──────── Source records ────────

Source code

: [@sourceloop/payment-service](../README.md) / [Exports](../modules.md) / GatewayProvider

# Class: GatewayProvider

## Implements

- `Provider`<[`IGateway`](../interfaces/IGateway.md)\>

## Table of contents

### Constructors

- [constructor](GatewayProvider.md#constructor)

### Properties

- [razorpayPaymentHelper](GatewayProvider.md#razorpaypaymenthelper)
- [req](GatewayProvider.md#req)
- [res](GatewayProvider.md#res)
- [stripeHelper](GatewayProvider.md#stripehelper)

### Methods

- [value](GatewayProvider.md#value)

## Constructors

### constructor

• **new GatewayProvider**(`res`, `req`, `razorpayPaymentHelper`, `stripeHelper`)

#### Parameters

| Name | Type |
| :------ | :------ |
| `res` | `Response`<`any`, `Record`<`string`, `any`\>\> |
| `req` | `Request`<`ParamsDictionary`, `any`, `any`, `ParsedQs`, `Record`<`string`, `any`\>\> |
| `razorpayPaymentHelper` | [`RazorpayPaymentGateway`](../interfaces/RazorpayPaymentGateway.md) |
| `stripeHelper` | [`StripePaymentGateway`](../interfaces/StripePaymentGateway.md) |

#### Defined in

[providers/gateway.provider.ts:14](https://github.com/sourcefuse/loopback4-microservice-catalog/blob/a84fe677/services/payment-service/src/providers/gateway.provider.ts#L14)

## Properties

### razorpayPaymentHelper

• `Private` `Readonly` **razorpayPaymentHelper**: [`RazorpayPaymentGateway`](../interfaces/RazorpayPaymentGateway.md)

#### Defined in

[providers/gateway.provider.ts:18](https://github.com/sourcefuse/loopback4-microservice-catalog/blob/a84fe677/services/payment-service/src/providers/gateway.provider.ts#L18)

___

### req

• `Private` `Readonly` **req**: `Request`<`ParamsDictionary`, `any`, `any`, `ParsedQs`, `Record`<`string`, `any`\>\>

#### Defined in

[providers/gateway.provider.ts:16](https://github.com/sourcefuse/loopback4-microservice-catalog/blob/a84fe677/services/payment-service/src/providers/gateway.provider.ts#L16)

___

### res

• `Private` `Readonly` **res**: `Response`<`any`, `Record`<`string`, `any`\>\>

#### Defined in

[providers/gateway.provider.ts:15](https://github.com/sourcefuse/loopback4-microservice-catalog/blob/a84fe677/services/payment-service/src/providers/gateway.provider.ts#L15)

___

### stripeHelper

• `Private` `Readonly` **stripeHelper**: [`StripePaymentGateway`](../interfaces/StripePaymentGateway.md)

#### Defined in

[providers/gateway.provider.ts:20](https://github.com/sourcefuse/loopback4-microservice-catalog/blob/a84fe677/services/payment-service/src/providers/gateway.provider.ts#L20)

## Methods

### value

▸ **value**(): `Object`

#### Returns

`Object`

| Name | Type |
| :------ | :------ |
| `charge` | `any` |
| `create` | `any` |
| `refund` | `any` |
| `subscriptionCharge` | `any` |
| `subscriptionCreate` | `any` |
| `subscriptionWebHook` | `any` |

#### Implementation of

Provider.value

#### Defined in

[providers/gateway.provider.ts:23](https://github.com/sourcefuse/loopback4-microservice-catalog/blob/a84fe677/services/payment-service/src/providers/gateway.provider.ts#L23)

────────
──────── Source records ────────

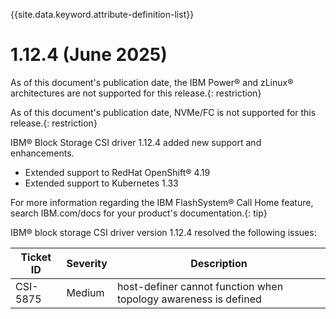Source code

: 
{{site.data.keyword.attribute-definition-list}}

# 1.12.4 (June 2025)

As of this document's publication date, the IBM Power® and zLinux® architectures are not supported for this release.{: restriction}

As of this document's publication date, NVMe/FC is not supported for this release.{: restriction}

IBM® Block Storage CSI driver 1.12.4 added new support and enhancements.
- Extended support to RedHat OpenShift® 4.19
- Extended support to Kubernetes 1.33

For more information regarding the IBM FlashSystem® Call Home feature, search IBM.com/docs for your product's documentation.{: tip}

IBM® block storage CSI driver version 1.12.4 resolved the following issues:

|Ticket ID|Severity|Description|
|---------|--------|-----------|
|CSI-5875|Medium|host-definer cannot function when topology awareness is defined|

────────

Show every line above in which the word "driver" is found.

Your solution »
IBM® Block Storage CSI driver 1.12.4 added new support and enhancements.
IBM® block storage CSI driver version 1.12.4 resolved the following issues:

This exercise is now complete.